PHP is a high level language, and is very secure, but only when used properly.

Failure to check user input is one of the most common mistakes among new php users. Here are some more mistakes, and their solutions.

All forms should be validated with PHP. Use isset instead of strlen if you are checking for string length, as isset is faster. For example, the first example executes faster than the second

<?php
// Checks if the string is less than 4 characters or greater than 200 characters
if (!isset($_POST['fname'][4]) || isset($_POST['fname'][200])) {
$error = “Please enter a name between 4 and 200 characters”;
}
?>

<?php
// Checks if the string is less than 4 characters or greater than 200 characters
if (strlen($_POST['fname']) < 4 || strlen($_POST['fname']) > 200) {
$error = “Please enter a name between 4 and 200 characters”;
}
?>

All data should be verified and ‘escaped’ before inserted into a SQL database. The correct procedure when using MySQL is to use mysql_real_escape_string.

<?php
$fname = mysql_real_escape_string($_POST['fname']);
?>

Why should strings be escaped? Go read about SQL Injection.

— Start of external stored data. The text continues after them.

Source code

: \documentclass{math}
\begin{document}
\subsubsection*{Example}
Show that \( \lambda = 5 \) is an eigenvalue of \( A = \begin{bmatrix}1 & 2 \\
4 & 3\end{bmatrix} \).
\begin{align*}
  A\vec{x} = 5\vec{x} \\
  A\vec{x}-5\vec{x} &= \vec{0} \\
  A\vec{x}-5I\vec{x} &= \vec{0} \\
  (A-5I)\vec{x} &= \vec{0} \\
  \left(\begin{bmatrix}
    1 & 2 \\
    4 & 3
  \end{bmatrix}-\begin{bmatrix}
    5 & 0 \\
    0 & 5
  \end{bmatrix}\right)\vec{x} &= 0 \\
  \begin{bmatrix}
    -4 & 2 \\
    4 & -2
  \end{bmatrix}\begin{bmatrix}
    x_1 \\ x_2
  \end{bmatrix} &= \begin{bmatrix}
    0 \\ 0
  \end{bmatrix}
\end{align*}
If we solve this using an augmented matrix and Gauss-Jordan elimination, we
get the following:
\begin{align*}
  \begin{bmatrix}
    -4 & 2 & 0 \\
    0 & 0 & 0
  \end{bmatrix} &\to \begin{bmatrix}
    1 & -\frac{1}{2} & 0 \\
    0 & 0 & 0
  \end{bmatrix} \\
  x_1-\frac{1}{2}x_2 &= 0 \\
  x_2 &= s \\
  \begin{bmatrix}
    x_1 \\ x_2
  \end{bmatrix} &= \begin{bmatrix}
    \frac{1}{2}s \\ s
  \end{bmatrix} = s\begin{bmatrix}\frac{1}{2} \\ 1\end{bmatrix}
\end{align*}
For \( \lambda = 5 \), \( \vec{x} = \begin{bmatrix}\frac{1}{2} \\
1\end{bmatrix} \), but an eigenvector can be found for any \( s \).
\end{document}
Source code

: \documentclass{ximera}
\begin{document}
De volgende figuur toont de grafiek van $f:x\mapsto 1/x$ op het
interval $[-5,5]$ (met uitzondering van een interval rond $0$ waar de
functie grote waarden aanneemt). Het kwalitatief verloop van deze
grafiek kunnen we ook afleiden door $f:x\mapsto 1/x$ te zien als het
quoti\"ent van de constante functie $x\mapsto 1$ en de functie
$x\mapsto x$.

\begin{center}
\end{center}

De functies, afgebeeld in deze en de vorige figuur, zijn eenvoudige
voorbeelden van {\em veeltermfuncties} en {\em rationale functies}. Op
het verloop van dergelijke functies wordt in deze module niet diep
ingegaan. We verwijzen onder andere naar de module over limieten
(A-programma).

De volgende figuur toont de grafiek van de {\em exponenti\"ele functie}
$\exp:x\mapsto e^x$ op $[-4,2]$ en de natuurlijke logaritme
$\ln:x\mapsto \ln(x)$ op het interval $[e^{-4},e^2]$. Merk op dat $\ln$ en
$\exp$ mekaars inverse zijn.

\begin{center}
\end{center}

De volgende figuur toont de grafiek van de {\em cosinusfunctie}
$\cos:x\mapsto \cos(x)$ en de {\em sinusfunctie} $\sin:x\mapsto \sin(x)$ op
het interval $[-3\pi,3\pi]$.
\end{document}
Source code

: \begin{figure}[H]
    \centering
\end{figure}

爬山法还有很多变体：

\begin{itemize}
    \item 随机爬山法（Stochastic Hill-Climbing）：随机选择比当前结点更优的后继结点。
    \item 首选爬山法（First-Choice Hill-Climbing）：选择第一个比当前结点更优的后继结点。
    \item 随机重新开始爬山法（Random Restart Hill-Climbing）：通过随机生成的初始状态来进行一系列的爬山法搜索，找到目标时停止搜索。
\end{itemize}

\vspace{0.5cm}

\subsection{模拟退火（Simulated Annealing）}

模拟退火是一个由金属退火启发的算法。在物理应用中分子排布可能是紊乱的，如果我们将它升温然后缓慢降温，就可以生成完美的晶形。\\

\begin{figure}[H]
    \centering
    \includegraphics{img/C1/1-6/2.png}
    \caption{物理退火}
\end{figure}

Make sure you are always using the latest version of PHP

Make sure register_globals is off

Compile PHP with Suhosin and the Hardened PHP patch. Check out this link to read other article on this.

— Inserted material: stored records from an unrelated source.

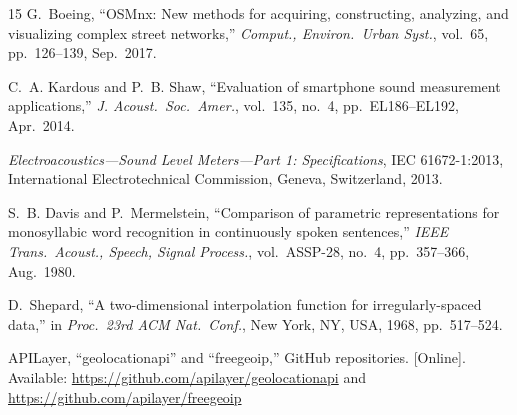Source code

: \documentclass[conference]{IEEEtran}
\begin{document}
\begin{thebibliography}{15}
G.~Boeing, ``OSMnx: New methods for acquiring, constructing, analyzing, and visualizing complex street networks,'' \emph{Comput., Environ.\ Urban Syst.}, vol.~65, pp.~126--139, Sep.\ 2017.

C.~A. Kardous and P.~B. Shaw, ``Evaluation of smartphone sound measurement applications,'' \emph{J. Acoust.\ Soc.\ Amer.}, vol.~135, no.~4, pp.~EL186--EL192, Apr.\ 2014.

\emph{Electroacoustics---Sound Level Meters---Part 1: Specifications}, IEC 61672-1:2013, International Electrotechnical Commission, Geneva, Switzerland, 2013.

S.~B. Davis and P.~Mermelstein, ``Comparison of parametric representations for monosyllabic word recognition in continuously spoken sentences,'' \emph{IEEE Trans.\ Acoust., Speech, Signal Process.}, vol.~ASSP-28, no.~4, pp.~357--366, Aug.\ 1980.

D.~Shepard, ``A two-dimensional interpolation function for irregularly-spaced data,'' in \emph{Proc.\ 23rd ACM Nat.\ Conf.}, New York, NY, USA, 1968, pp.~517--524.

APILayer, ``geolocationapi'' and ``freegeoip,'' GitHub repositories. [Online]. Available: \url{https://github.com/apilayer/geolocationapi} and \url{https://github.com/apilayer/freegeoip}

\end{thebibliography}
\end{document}
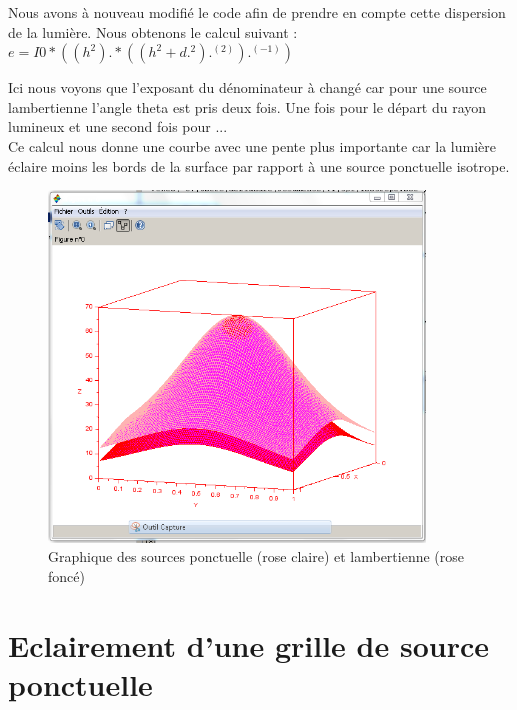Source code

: \documentclass{article}
\begin{document}
  \newpage
  
  Nous avons à nouveau modifié le code afin de prendre en compte cette dispersion de la 
  lumière. Nous obtenons le calcul suivant :
  $ e = I0 * ((h^2) .* ((h^2 + d.^2).^(2)).^(-1)) $
  
  Ici nous voyons que l'exposant du dénominateur à changé car pour une source lambertienne 
  l'angle theta est pris deux fois. Une fois pour le départ du rayon lumineux et une second 
  fois pour ...\\
  
  Ce calcul nous donne une courbe avec une pente plus importante car la lumière éclaire moins
  les bords de la surface par rapport à une source ponctuelle isotrope.\\
  
  \begin{figure}[!h]
    \begin{center}
      \includegraphics[width=10cm]{../iso_lamb.PNG}
      \caption{Graphique des sources ponctuelle (rose claire) et lambertienne (rose foncé)}
    \end{center}
  \end{figure}
  
  \newpage
  
  \section{Eclairement d'une grille de source ponctuelle}
    
\end{document}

Never use exec, shell_exec, or any other shell functions combined with user input. Regardless of how much safe code you use, it will be exploited (Unless the user is only specifying parameters)

Disable shell_exec, exec, and other dangerous php functions. Here is an example php.ini file entry

disable_functions = “apache_child_terminate, apache_setenv, define_syslog_variables, escapeshellarg, escapeshellcmd, eval, exec, fp, fput, ftp_connect, ftp_exec, ftp_get, ftp_login, ftp_nb_fput, ftp_put, ftp_raw, ftp_rawlist, highlight_file, ini_alter, ini_get_all, ini_restore, inject_code, mysql_pconnect, openlog, passthru, php_uname, phpAds_remoteInfo, phpAds_XmlRpc, phpAds_xmlrpcDecode, phpAds_xmlrpcEncode, popen, posix_getpwuid, posix_kill, posix_mkfifo, posix_setpgid, posix_setsid, posix_setuid, posix_setuid, posix_uname, proc_close, proc_get_status, proc_nice, proc_open, proc_terminate, shell_exec, syslog, system, xmlrpc_entity_decode”

I used to rely heavily on some of those functions, but I am managing fine without them. Sometimes, you must leave the FTP functions enabled.

If you are going to include files based on user input, check it carefully!

When allowing users to upload files, check the file carefully. Don’t just check the extension; check the mime type, the file name, the directory, etc. Make all uploads go to a directory where PHP is disabled. And something I didn’t do once (and somebody exploited it), check the name if you allow people to rename files. Somebody uploaded example.txt, and renamed it to ../index.php, overwriting the proper files.